Was bedeutet der Gatefaktor?

Je nach vorherrschenden Windverhältnissen kann die Jury die Springer aus verschiedenen Luke starten lassen. Den Athleten werden auch hier - nach einer an jede Schanze angepassten Formel - Punkte abgezogen oder addiert.

Es wird davon ausgegangen, dass auf einer Großschanze ein Meter Anlauflänge etwa fünf Meter an Weite ausmacht. Die Lukenabstände betragen zumeist 60 oder 70 Zentimeter.

Die Rechnung für eine Großschanze:

veränderte Anlauflänge in Zentimetern als prozentualer Anteil von 5 Metern Sprungweite x Punktwert pro Meter

Beispiel: Wegen aufkommenden Rückenwinds startet Ammann in Lahti (hill size: 130) eine Luke (60 Zentimeter) höher als seine Vorgänger. Also: (60% von 5) x 1,8 =  5,4. Damit werden von seinem Punktwert 5,4 Zähler subtrahiert.

Was ist das Ziel der Neuerungen?

Priorität des FIS ist es, dass Skispringen fairer werden soll. Mit veränderbaren Anlauflängen und der Berücksichtigung des Windwertes werden Siege von Außenseitern, die einzig vom äußeren Einfluss begünstigt werden, ausgeschlossen.

Daneben lässt sich die Durchführung eines Wettkampfes besser planen, da Abbrüche und Unterbrechungen kaum noch zu erwarten sind.

Auch ein Vorteil für die Fernsehanstalten, die nicht mehr mit überlangen Übertragungen aufgrund von Windkapriolen rechnen müssen.

Warum sind viele Athleten gegen die Einführung?

Die Trainer und Springer befürchten, dass die Transparenz des Skispringens verloren geht, wenn nicht mehr zwangsläufig der weiteste Sprung zum Sieg führt. Daher denken sie vor allem an die Zuschauer.

Meinungen

DSV-Trainer Werner Schuster: "Ich sehe die Gefahr, dass wir den Zuschauer überfordern. Die Frage ist: Vergrault man mit diesen neuen Regeln nicht mehr Zuschauer als mit den Windpausen?"

Schlierenzauer: "Der Zuschauer wird sich wundern, wenn der Athlet mit einem kürzeren Sprung gewinnt. Gewinnen soll der, der am Weitesten springt und die beste Show bietet."

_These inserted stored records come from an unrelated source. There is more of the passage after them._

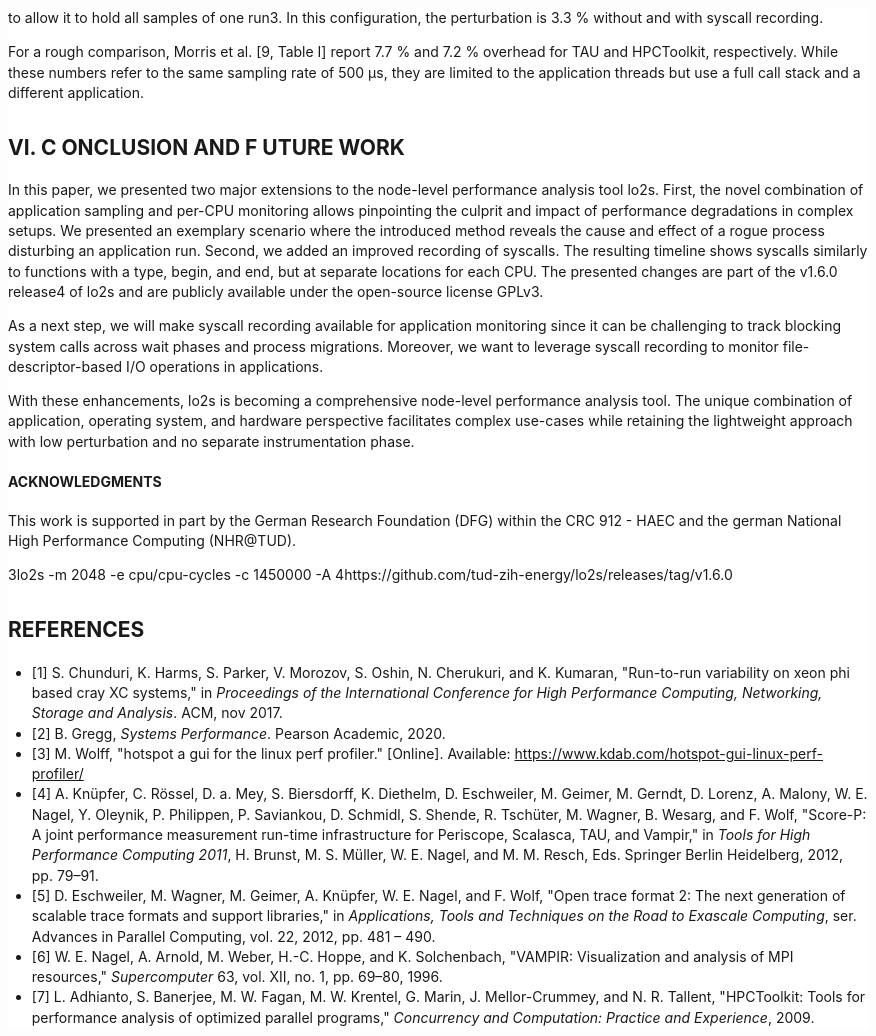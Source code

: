 to allow it to hold all samples of one run3. In this configuration, the perturbation is 3.3 % without and with syscall recording.

For a rough comparison, Morris et al. [9, Table I] report 7.7 % and 7.2 % overhead for TAU and HPCToolkit, respectively. While these numbers refer to the same sampling rate of 500 μs, they are limited to the application threads but use a full call stack and a different application.

## VI. C ONCLUSION AND F UTURE WORK

In this paper, we presented two major extensions to the node-level performance analysis tool lo2s. First, the novel combination of application sampling and per-CPU monitoring allows pinpointing the culprit and impact of performance degradations in complex setups. We presented an exemplary scenario where the introduced method reveals the cause and effect of a rogue process disturbing an application run. Second, we added an improved recording of syscalls. The resulting timeline shows syscalls similarly to functions with a type, begin, and end, but at separate locations for each CPU. The presented changes are part of the v1.6.0 release4 of lo2s and are publicly available under the open-source license GPLv3.

As a next step, we will make syscall recording available for application monitoring since it can be challenging to track blocking system calls across wait phases and process migrations. Moreover, we want to leverage syscall recording to monitor file-descriptor-based I/O operations in applications.

With these enhancements, lo2s is becoming a comprehensive node-level performance analysis tool. The unique combination of application, operating system, and hardware perspective facilitates complex use-cases while retaining the lightweight approach with low perturbation and no separate instrumentation phase.

#### ACKNOWLEDGMENTS

This work is supported in part by the German Research Foundation (DFG) within the CRC 912 - HAEC and the german National High Performance Computing (NHR@TUD).

3lo2s -m 2048 -e cpu/cpu-cycles -c 1450000 -A 4https://github.com/tud-zih-energy/lo2s/releases/tag/v1.6.0

## REFERENCES

- [1] S. Chunduri, K. Harms, S. Parker, V. Morozov, S. Oshin, N. Cherukuri, and K. Kumaran, "Run-to-run variability on xeon phi based cray XC systems," in *Proceedings of the International Conference for High Performance Computing, Networking, Storage and Analysis*. ACM, nov 2017.
- [2] B. Gregg, *Systems Performance*. Pearson Academic, 2020.
- [3] M. Wolff, "hotspot a gui for the linux perf profiler." [Online]. Available: https://www.kdab.com/hotspot-gui-linux-perf-profiler/
- [4] A. Knüpfer, C. Rössel, D. a. Mey, S. Biersdorff, K. Diethelm, D. Eschweiler, M. Geimer, M. Gerndt, D. Lorenz, A. Malony, W. E. Nagel, Y. Oleynik, P. Philippen, P. Saviankou, D. Schmidl, S. Shende, R. Tschüter, M. Wagner, B. Wesarg, and F. Wolf, "Score-P: A joint performance measurement run-time infrastructure for Periscope, Scalasca, TAU, and Vampir," in *Tools for High Performance Computing 2011*, H. Brunst, M. S. Müller, W. E. Nagel, and M. M. Resch, Eds. Springer Berlin Heidelberg, 2012, pp. 79–91.
- [5] D. Eschweiler, M. Wagner, M. Geimer, A. Knüpfer, W. E. Nagel, and F. Wolf, "Open trace format 2: The next generation of scalable trace formats and support libraries," in *Applications, Tools and Techniques on the Road to Exascale Computing*, ser. Advances in Parallel Computing, vol. 22, 2012, pp. 481 – 490.
- [6] W. E. Nagel, A. Arnold, M. Weber, H.-C. Hoppe, and K. Solchenbach, "VAMPIR: Visualization and analysis of MPI resources," *Supercomputer* 63, vol. XII, no. 1, pp. 69–80, 1996.
- [7] L. Adhianto, S. Banerjee, M. W. Fagan, M. W. Krentel, G. Marin, J. Mellor-Crummey, and N. R. Tallent, "HPCToolkit: Tools for performance analysis of optimized parallel programs," *Concurrency and Computation: Practice and Experience*, 2009.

Wolfgang Loitzl: "Das neue System ist nicht schlecht, aber es ist nicht zuschauerfreundlich."

Andreas Goldberger (Ex-Skispringer): "Ich weiß nicht, ob das der richtige Weg ist. Skispringen soll ja für die Zuschauer nicht komplizierter werden - das passiert durch die neue Formel zwangsweise."

Wie können die Regeln dem Zuschauer nähergebracht werden?

Über Modifizierungen der Reformen hat sich der ehemalige Skispringer und heutige TV-Experte Dieter Thoma im SPOX-Interview Gedanken gemacht.

SPOX: Herr Thoma, die neuen Regeln waren vor dieser Saison ein großes Thema. Nach Protesten werden sie nun nur bei der FIS Team Tour und dem Nordic Tournament angewendet.

Thoma: Ich kann mir nicht vorstellen, dass sich viele Athleten dagegen gewehrt haben. Denn durch die Regeln wird ein schlechter Sprung bestraft und ein guter Sprung belohnt. Das kann für einen guten Springer nur zum Vorteil sein! Der Gatefaktor dient allein dem Schutz der Skispringer und der Durchführbarkeit der Wettkämpfe bei verschiedenen Anlaufluken. Der Zufall wird durch den Windfaktor reduziert. Das einzige Problem: Es ist schwierig, den Zuschauern die Regeln erklärbar zu machen, denn auch wenn einer zweimal am weitesten springt, kann es sein, dass er dennoch nicht gewinnt, da er vergleichbar zuviel Aufwind hatte. Das muss der nächste Schritt sein.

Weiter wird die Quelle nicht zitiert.